A Contradiction? the Far-Right and Internationalism

By: Hannah Long

From reading these articles I think it’s safe to say that the far right has always had a relationship to internationalism. Which is a strange concept to begin with, as one of the key components to any far right ideology is that of a distaste for any greater states/nations. A great example of this contradictory standard is Italy’s fascist period, their subsequent rule by Mussolini had a prime focus upon bonifica della cultura, otherwise known as cultural reclamation. The far sought to purge outside influences but when it came to further pushing their own culture and society elsewhere the issue became irrelevant. 

By projecting their own beliefs and doctrines on an international scale the far right was able to gather a bigger following, allowing themselves more attention by picking and choosing when and more importantly to whom they are having an influence on. In the past this could be seen with the Ethiopian population and the greater surrounding populations of Africans in East Africa as it was seen as an opportunity to overwhelm these areas and repopulate with white Europeans. In addition Jewish communities have also found themselves to consistently be a part of the far right’s agenda to cross international boundaries to further reiterate their anti-semitic views, conspiracies, and crimes against this group. The Judeo-Bolshevism sealed the fates of Jewish people across Europe in the late 1910’s and early 1920’s, providing a great platform for far-right governments to connect with the far-left over their own hate.

Works Cited:

Paul Hanebrink, A Specter Haunting Europe: The Myth of Judeo-Bolshevism (Harvard
University Press, 2018), pp. 1-10,

Ruth Ben-Ghiat, “Conquest and Collaboration” in Fascist Modernities: Italy, 1922-1945
(University of California Press, 2004), pp. 17-45

Fascism is not as Opposed to Internationalism as it Thinks

Megan MacRae

As defined in previous readings, it can be difficult to pinpoint an exact meaning of fascism due to the various interpretations of the term. I found that this theme was echoed throughout this week’s conversations surrounding the relationship between fascism and internationalism. Such theme alluded to the fact that the far-right does not have a strict stance on whether or not they are in agreement with internationalism as it can be used to aid fascists in their battle against a common enemy. 

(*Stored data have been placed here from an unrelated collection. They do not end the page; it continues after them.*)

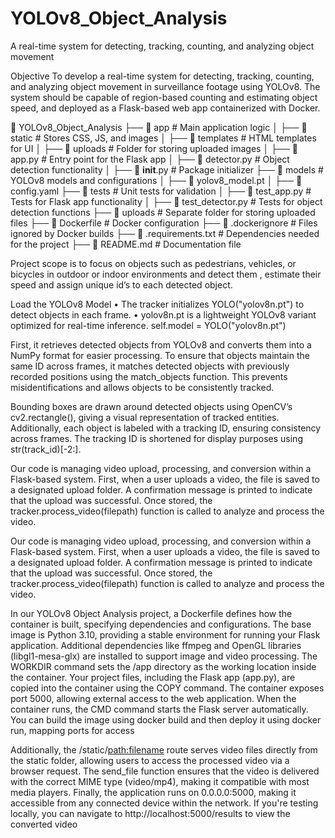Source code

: # YOLOv8_Object_Analysis
A real-time system for detecting, tracking, counting, and analyzing object movement

Objective
To develop a real-time system for detecting, tracking, counting, and analyzing object movement in surveillance footage using YOLOv8. The system should be capable of region-based counting and estimating object speed, and deployed as a Flask-based web app containerized with Docker.

📂 YOLOv8_Object_Analysis
├── 📁 app                # Main application logic
│   ├── 📁 static        # Stores CSS, JS, and images
│   ├── 📁 templates     # HTML templates for UI
│   ├── 📁 uploads       # Folder for storing uploaded images
│   ├── 📄 app.py        # Entry point for the Flask app
│   ├── 📄 detector.py   # Object detection functionality
│   ├── 📄 __init__.py   # Package initializer
├── 📁 models             # YOLOv8 models and configurations
│   ├── 📄 yolov8_model.pt
│   ├── 📄 config.yaml
├── 📁 tests              # Unit tests for validation
│   ├── 📄 test_app.py    # Tests for Flask app functionality
│   ├── 📄 test_detector.py # Tests for object detection functions
├── 📁 uploads            # Separate folder for storing uploaded files
├── 📄 Dockerfile         # Docker configuration
├── 📄 .dockerignore      # Files ignored by Docker builds
├── 📄 .requirements.txt  # Dependencies needed for the project
├── 📄 README.md          # Documentation file

Project scope is to focus on objects such as pedestrians, vehicles, or bicycles in outdoor or indoor environments and detect them , estimate their speed and assign unique id’s to each detected object.

Load the YOLOv8 Model
•	The tracker initializes YOLO("yolov8n.pt") to detect objects in each frame.
•	yolov8n.pt is a lightweight YOLOv8 variant optimized for real-time inference.
self.model = YOLO("yolov8n.pt")

First, it retrieves detected objects from YOLOv8 and converts them into a NumPy format for easier processing. To ensure that objects maintain the same ID across frames, it matches detected objects with previously recorded positions using the match_objects function. This prevents misidentifications and allows objects to be consistently tracked.

Bounding boxes are drawn around detected objects using OpenCV’s cv2.rectangle(), giving a visual representation of tracked entities. Additionally, each object is labeled with a tracking ID, ensuring consistency across frames. The tracking ID is shortened for display purposes using str(track_id)[-2:].

Our code is managing video upload, processing, and conversion within a Flask-based system. First, when a user uploads a video, the file is saved to a designated upload folder. A confirmation message is printed to indicate that the upload was successful. Once stored, the tracker.process_video(filepath) function is called to analyze and process the video.

Our code is managing video upload, processing, and conversion within a Flask-based system. First, when a user uploads a video, the file is saved to a designated upload folder. A confirmation message is printed to indicate that the upload was successful. Once stored, the tracker.process_video(filepath) function is called to analyze and process the video.

In our YOLOv8 Object Analysis project, a Dockerfile defines how the container is built, specifying dependencies and configurations. The base image is Python 3.10, providing a stable environment for running your Flask application. Additional dependencies like ffmpeg and OpenGL libraries (libgl1-mesa-glx) are installed to support image and video processing. The WORKDIR command sets the /app directory as the working location inside the container. Your project files, including the Flask app (app.py), are copied into the container using the COPY command. The container exposes port 5000, allowing external access to the web application. When the container runs, the CMD command starts the Flask server automatically. You can build the image using docker build and then deploy it using docker run, mapping ports for access


Additionally, the /static/<path:filename> route serves video files directly from the static folder, allowing users to access the processed video via a browser request. The send_file function ensures that the video is delivered with the correct MIME type (video/mp4), making it compatible with most media players.
Finally, the application runs on 0.0.0.0:5000, making it accessible from any connected device within the network. If you're testing locally, you can navigate to http://localhost:5000/results to view the converted video

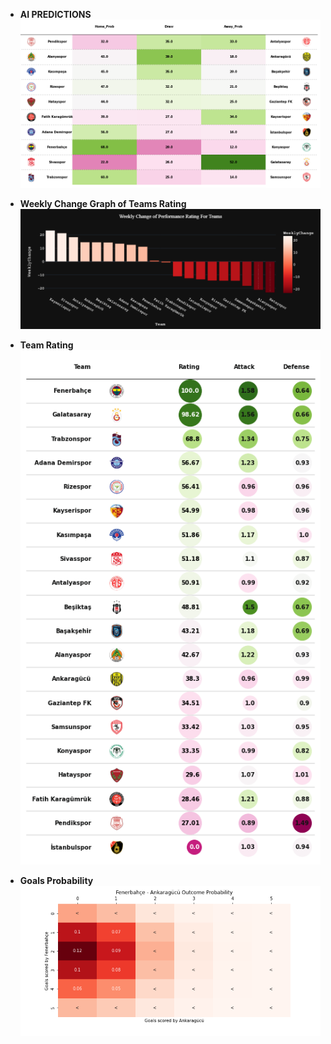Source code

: - **AI PREDICTIONS** 
![](prediction.png)
- **Weekly Change Graph of Teams Rating**
![](wk_chance_10.png)
- **Team Rating**
![](team_rating.png)

- **Goals Probability**
![](GoalsProba.png)
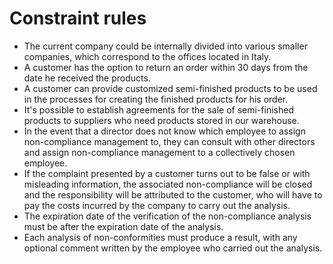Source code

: # Constraint rules

* The current company could be internally divided into various smaller companies, which correspond to the offices located in Italy.
* A customer has the option to return an order within 30 days from the date he received the products.
* A customer can provide customized semi-finished products to be used in the processes for creating the finished products for his order.
* It's possible to establish agreements for the sale of semi-finished products to suppliers who need products stored in our warehouse.
* In the event that a director does not know which employee to assign non-compliance management to, they can consult with other directors and assign non-compliance management to a collectively chosen employee.
* If the complaint presented by a customer turns out to be false or with misleading information, the associated non-compliance will be closed and the responsibility will be attributed to the customer, who will have to pay the costs incurred by the company to carry out the analysis.
* The expiration date of the verification of the non-compliance analysis must be after the expiration date of the analysis.
* Each analysis of non-conformities must produce a result, with any optional comment written by the employee who carried out the analysis.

In David Motadel’s piece, he examines Hitler’s strategy to partner with countries from outside of Europe in an effort to fight against Britain and their colonial agenda. This theme is demonstrated as ‘anticolonial’ and shows that in an effort to work against a common enemy, fascists will utilize internationalism. However, Motadel’s article in the New York Times does make a point that not all right-wing group members agree with internationalism and therefore, the use of such remains a sensitive topic. Again, this echoes the theme that fascism does not have a single definition and therefore, one should not be attempting to define how fascism perceives particular issues.

Such complexity surrounding fascism and its relationship with internationalism is also depicted in Paul Hanebrink’s piece as they connect Judeo-Bolshevism sentiment within Europe and the United States. Hanebrink makes it clear that right-wing groups in the United States have connected racist histories from Europe, specifically Germany, Poland, and Hungary, to those of their local lands. For instance, in Charlottesville, Virginia, neo-Nazis claimed that Jewish citizens were ‘ruining’ their ‘pure’ communities. Here, such neo-Nazis are adopting the racist sentiment towards Jews from Poland, and applying it to their own lands. Therefore, we are again seeing various countries ‘unite’ in an effort to battle against a common enemy.

Although fascism is complex and loosely defined, it can be seen that fascists are not totally against internationalism, even if they believe that it is a ‘dirty’ word. 

Works Cited:

Hanebrink, Paul. A Specter Haunting Europe: The Myth of Judeo-Bolshevism. Harvard University Press, 2018: 1-10, 11-45.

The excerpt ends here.